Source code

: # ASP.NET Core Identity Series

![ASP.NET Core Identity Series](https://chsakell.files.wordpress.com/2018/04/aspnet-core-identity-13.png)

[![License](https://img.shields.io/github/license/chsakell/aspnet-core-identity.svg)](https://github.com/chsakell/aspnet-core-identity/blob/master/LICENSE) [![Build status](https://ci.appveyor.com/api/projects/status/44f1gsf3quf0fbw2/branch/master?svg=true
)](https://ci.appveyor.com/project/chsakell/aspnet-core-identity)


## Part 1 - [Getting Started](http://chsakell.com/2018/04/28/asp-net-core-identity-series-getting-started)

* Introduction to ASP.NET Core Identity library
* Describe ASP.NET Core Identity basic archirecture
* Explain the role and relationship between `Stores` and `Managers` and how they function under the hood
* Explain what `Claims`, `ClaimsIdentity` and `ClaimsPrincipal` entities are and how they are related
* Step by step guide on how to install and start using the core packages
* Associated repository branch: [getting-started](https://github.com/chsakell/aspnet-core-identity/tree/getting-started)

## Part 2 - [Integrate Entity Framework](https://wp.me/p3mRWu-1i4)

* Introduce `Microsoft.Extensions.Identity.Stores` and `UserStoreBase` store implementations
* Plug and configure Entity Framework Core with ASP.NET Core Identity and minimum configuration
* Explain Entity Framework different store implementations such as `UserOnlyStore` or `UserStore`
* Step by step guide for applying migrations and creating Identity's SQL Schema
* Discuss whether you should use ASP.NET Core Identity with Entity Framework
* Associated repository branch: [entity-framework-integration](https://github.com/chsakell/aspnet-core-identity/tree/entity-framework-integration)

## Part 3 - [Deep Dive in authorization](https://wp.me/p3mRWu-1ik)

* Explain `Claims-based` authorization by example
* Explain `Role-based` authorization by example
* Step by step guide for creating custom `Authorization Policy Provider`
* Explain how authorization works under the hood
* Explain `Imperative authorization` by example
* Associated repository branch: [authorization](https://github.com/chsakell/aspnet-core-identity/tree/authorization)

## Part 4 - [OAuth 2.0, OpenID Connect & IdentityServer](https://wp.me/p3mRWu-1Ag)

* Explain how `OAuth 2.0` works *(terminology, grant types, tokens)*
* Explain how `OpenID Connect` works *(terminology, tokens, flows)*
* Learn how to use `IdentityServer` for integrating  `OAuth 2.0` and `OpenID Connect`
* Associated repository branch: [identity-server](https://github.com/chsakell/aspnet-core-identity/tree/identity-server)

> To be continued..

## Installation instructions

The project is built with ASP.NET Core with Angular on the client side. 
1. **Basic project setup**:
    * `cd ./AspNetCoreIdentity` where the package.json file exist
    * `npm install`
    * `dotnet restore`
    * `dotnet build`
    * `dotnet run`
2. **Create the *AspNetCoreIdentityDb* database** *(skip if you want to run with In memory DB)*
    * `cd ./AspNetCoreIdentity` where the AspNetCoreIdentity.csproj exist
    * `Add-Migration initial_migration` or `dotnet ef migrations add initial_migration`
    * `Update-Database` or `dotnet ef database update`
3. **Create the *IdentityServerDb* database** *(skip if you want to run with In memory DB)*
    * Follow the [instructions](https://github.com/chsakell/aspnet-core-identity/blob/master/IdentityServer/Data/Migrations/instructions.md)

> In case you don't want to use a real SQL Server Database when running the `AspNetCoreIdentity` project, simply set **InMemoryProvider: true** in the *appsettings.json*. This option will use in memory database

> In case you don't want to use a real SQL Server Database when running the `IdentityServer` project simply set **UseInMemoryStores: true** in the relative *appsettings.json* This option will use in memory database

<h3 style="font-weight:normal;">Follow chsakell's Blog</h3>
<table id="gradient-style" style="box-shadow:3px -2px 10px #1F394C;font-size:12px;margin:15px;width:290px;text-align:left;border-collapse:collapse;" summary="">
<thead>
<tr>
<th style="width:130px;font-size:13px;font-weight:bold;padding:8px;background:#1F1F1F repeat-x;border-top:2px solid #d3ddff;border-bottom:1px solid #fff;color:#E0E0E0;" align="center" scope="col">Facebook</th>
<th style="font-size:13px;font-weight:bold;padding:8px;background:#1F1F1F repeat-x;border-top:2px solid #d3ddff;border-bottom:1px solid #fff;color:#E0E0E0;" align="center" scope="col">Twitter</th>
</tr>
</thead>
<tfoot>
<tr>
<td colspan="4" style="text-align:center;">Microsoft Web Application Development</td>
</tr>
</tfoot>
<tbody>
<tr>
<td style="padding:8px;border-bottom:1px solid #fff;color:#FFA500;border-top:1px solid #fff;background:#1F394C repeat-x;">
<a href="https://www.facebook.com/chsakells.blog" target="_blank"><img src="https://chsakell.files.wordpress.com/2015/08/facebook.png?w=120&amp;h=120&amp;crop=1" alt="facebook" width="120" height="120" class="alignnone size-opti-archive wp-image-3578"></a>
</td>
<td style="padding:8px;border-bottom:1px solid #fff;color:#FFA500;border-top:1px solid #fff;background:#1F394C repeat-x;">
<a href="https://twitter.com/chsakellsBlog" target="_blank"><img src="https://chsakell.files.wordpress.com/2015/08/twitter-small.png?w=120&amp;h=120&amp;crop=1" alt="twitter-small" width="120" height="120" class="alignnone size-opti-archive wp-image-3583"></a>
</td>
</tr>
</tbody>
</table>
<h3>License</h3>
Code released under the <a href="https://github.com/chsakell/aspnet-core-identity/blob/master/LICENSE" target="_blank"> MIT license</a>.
---+---
→ About this task
Print each entry above exactly as given.

→ Exercise output
Source code

: # ASP.NET Core Identity Series

![ASP.NET Core Identity Series](https://chsakell.files.wordpress.com/2018/04/aspnet-core-identity-13.png)

[![License](https://img.shields.io/github/license/chsakell/aspnet-core-identity.svg)](https://github.com/chsakell/aspnet-core-identity/blob/master/LICENSE) [![Build status](https://ci.appveyor.com/api/projects/status/44f1gsf3quf0fbw2/branch/master?svg=true
)](https://ci.appveyor.com/project/chsakell/aspnet-core-identity)


## Part 1 - [Getting Started](http://chsakell.com/2018/04/28/asp-net-core-identity-series-getting-started)

* Introduction to ASP.NET Core Identity library
* Describe ASP.NET Core Identity basic archirecture
* Explain the role and relationship between `Stores` and `Managers` and how they function under the hood
* Explain what `Claims`, `ClaimsIdentity` and `ClaimsPrincipal` entities are and how they are related
* Step by step guide on how to install and start using the core packages
* Associated repository branch: [getting-started](https://github.com/chsakell/aspnet-core-identity/tree/getting-started)

## Part 2 - [Integrate Entity Framework](https://wp.me/p3mRWu-1i4)

* Introduce `Microsoft.Extensions.Identity.Stores` and `UserStoreBase` store implementations
* Plug and configure Entity Framework Core with ASP.NET Core Identity and minimum configuration
* Explain Entity Framework different store implementations such as `UserOnlyStore` or `UserStore`
* Step by step guide for applying migrations and creating Identity's SQL Schema
* Discuss whether you should use ASP.NET Core Identity with Entity Framework
* Associated repository branch: [entity-framework-integration](https://github.com/chsakell/aspnet-core-identity/tree/entity-framework-integration)

## Part 3 - [Deep Dive in authorization](https://wp.me/p3mRWu-1ik)

* Explain `Claims-based` authorization by example
* Explain `Role-based` authorization by example
* Step by step guide for creating custom `Authorization Policy Provider`
* Explain how authorization works under the hood
* Explain `Imperative authorization` by example
* Associated repository branch: [authorization](https://github.com/chsakell/aspnet-core-identity/tree/authorization)

## Part 4 - [OAuth 2.0, OpenID Connect & IdentityServer](https://wp.me/p3mRWu-1Ag)

* Explain how `OAuth 2.0` works *(terminology, grant types, tokens)*
* Explain how `OpenID Connect` works *(terminology, tokens, flows)*
* Learn how to use `IdentityServer` for integrating  `OAuth 2.0` and `OpenID Connect`
* Associated repository branch: [identity-server](https://github.com/chsakell/aspnet-core-identity/tree/identity-server)

> To be continued..

## Installation instructions

The project is built with ASP.NET Core with Angular on the client side. 
1. **Basic project setup**:
    * `cd ./AspNetCoreIdentity` where the package.json file exist
    * `npm install`
    * `dotnet restore`
    * `dotnet build`
    * `dotnet run`
2. **Create the *AspNetCoreIdentityDb* database** *(skip if you want to run with In memory DB)*
    * `cd ./AspNetCoreIdentity` where the AspNetCoreIdentity.csproj exist
    * `Add-Migration initial_migration` or `dotnet ef migrations add initial_migration`
    * `Update-Database` or `dotnet ef database update`
3. **Create the *IdentityServerDb* database** *(skip if you want to run with In memory DB)*
    * Follow the [instructions](https://github.com/chsakell/aspnet-core-identity/blob/master/IdentityServer/Data/Migrations/instructions.md)

> In case you don't want to use a real SQL Server Database when running the `AspNetCoreIdentity` project, simply set **InMemoryProvider: true** in the *appsettings.json*. This option will use in memory database

> In case you don't want to use a real SQL Server Database when running the `IdentityServer` project simply set **UseInMemoryStores: true** in the relative *appsettings.json* This option will use in memory database

<h3 style="font-weight:normal;">Follow chsakell's Blog</h3>
<table id="gradient-style" style="box-shadow:3px -2px 10px #1F394C;font-size:12px;margin:15px;width:290px;text-align:left;border-collapse:collapse;" summary="">
<thead>
<tr>
<th style="width:130px;font-size:13px;font-weight:bold;padding:8px;background:#1F1F1F repeat-x;border-top:2px solid #d3ddff;border-bottom:1px solid #fff;color:#E0E0E0;" align="center" scope="col">Facebook</th>
<th style="font-size:13px;font-weight:bold;padding:8px;background:#1F1F1F repeat-x;border-top:2px solid #d3ddff;border-bottom:1px solid #fff;color:#E0E0E0;" align="center" scope="col">Twitter</th>
</tr>
</thead>
<tfoot>
<tr>
<td colspan="4" style="text-align:center;">Microsoft Web Application Development</td>
</tr>
</tfoot>
<tbody>
<tr>
<td style="padding:8px;border-bottom:1px solid #fff;color:#FFA500;border-top:1px solid #fff;background:#1F394C repeat-x;">
<a href="https://www.facebook.com/chsakells.blog" target="_blank"><img src="https://chsakell.files.wordpress.com/2015/08/facebook.png?w=120&amp;h=120&amp;crop=1" alt="facebook" width="120" height="120" class="alignnone size-opti-archive wp-image-3578"></a>
</td>
<td style="padding:8px;border-bottom:1px solid #fff;color:#FFA500;border-top:1px solid #fff;background:#1F394C repeat-x;">
<a href="https://twitter.com/chsakellsBlog" target="_blank"><img src="https://chsakell.files.wordpress.com/2015/08/twitter-small.png?w=120&amp;h=120&amp;crop=1" alt="twitter-small" width="120" height="120" class="alignnone size-opti-archive wp-image-3583"></a>
</td>
</tr>
</tbody>
</table>
<h3>License</h3>
Code released under the <a href="https://github.com/chsakell/aspnet-core-identity/blob/master/LICENSE" target="_blank"> MIT license</a>.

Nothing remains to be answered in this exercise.